Your task
Among the entries below, take the line with "## Primary Objective" and the line with "## Implementation Approach", and output them and every line between them exactly, with nothing else.

Data
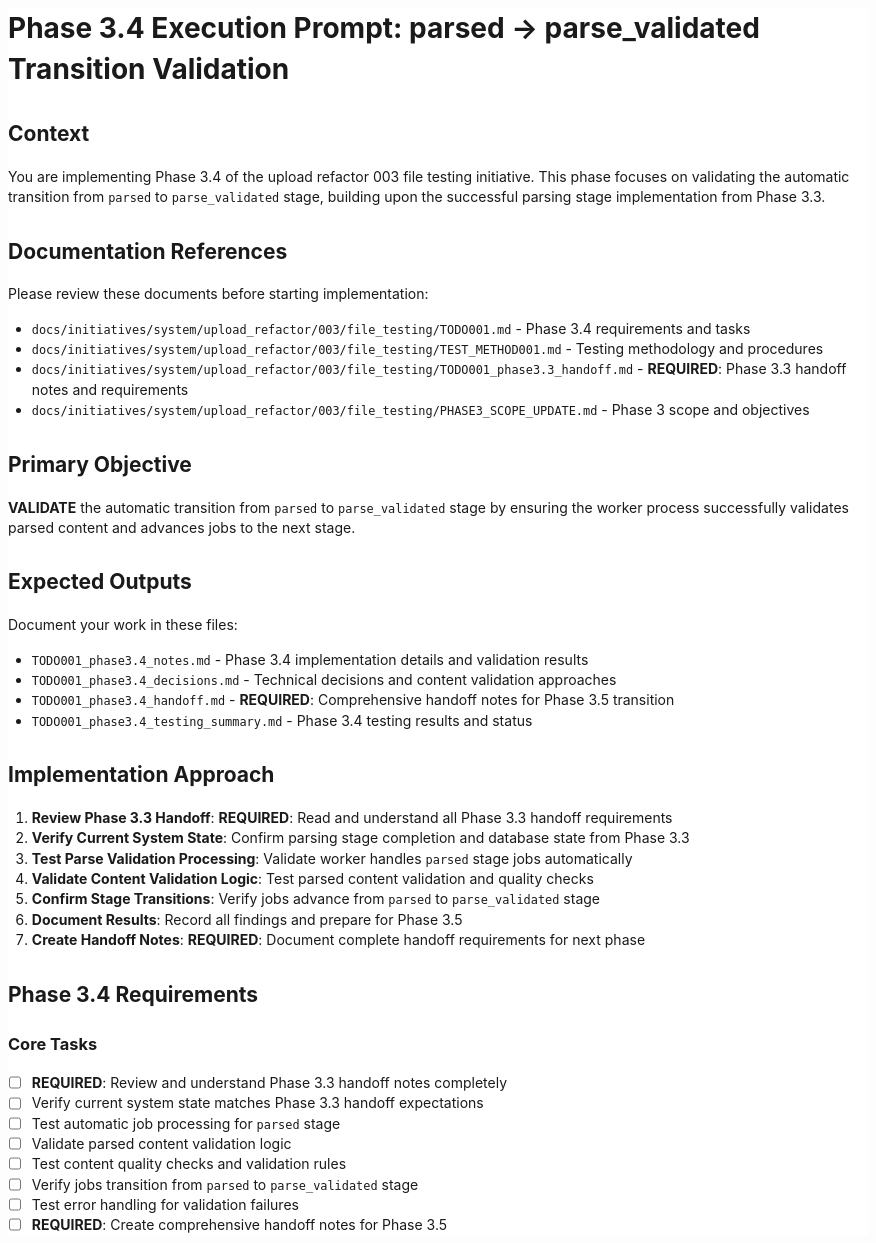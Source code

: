 # Phase 3.4 Execution Prompt: parsed → parse_validated Transition Validation

## Context
You are implementing Phase 3.4 of the upload refactor 003 file testing initiative. This phase focuses on validating the automatic transition from `parsed` to `parse_validated` stage, building upon the successful parsing stage implementation from Phase 3.3.

## Documentation References
Please review these documents before starting implementation:
- `docs/initiatives/system/upload_refactor/003/file_testing/TODO001.md` - Phase 3.4 requirements and tasks
- `docs/initiatives/system/upload_refactor/003/file_testing/TEST_METHOD001.md` - Testing methodology and procedures
- `docs/initiatives/system/upload_refactor/003/file_testing/TODO001_phase3.3_handoff.md` - **REQUIRED**: Phase 3.3 handoff notes and requirements
- `docs/initiatives/system/upload_refactor/003/file_testing/PHASE3_SCOPE_UPDATE.md` - Phase 3 scope and objectives

## Primary Objective
**VALIDATE** the automatic transition from `parsed` to `parse_validated` stage by ensuring the worker process successfully validates parsed content and advances jobs to the next stage.

## Expected Outputs
Document your work in these files:
- `TODO001_phase3.4_notes.md` - Phase 3.4 implementation details and validation results
- `TODO001_phase3.4_decisions.md` - Technical decisions and content validation approaches
- `TODO001_phase3.4_handoff.md` - **REQUIRED**: Comprehensive handoff notes for Phase 3.5 transition
- `TODO001_phase3.4_testing_summary.md` - Phase 3.4 testing results and status

## Implementation Approach
1. **Review Phase 3.3 Handoff**: **REQUIRED**: Read and understand all Phase 3.3 handoff requirements
2. **Verify Current System State**: Confirm parsing stage completion and database state from Phase 3.3
3. **Test Parse Validation Processing**: Validate worker handles `parsed` stage jobs automatically
4. **Validate Content Validation Logic**: Test parsed content validation and quality checks
5. **Confirm Stage Transitions**: Verify jobs advance from `parsed` to `parse_validated` stage
6. **Document Results**: Record all findings and prepare for Phase 3.5
7. **Create Handoff Notes**: **REQUIRED**: Document complete handoff requirements for next phase

## Phase 3.4 Requirements

### Core Tasks
- [ ] **REQUIRED**: Review and understand Phase 3.3 handoff notes completely
- [ ] Verify current system state matches Phase 3.3 handoff expectations
- [ ] Test automatic job processing for `parsed` stage
- [ ] Validate parsed content validation logic
- [ ] Test content quality checks and validation rules
- [ ] Verify jobs transition from `parsed` to `parse_validated` stage
- [ ] Test error handling for validation failures
- [ ] **REQUIRED**: Create comprehensive handoff notes for Phase 3.5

Result of the task
## Primary Objective
**VALIDATE** the automatic transition from `parsed` to `parse_validated` stage by ensuring the worker process successfully validates parsed content and advances jobs to the next stage.

## Expected Outputs
Document your work in these files:
- `TODO001_phase3.4_notes.md` - Phase 3.4 implementation details and validation results
- `TODO001_phase3.4_decisions.md` - Technical decisions and content validation approaches
- `TODO001_phase3.4_handoff.md` - **REQUIRED**: Comprehensive handoff notes for Phase 3.5 transition
- `TODO001_phase3.4_testing_summary.md` - Phase 3.4 testing results and status

## Implementation Approach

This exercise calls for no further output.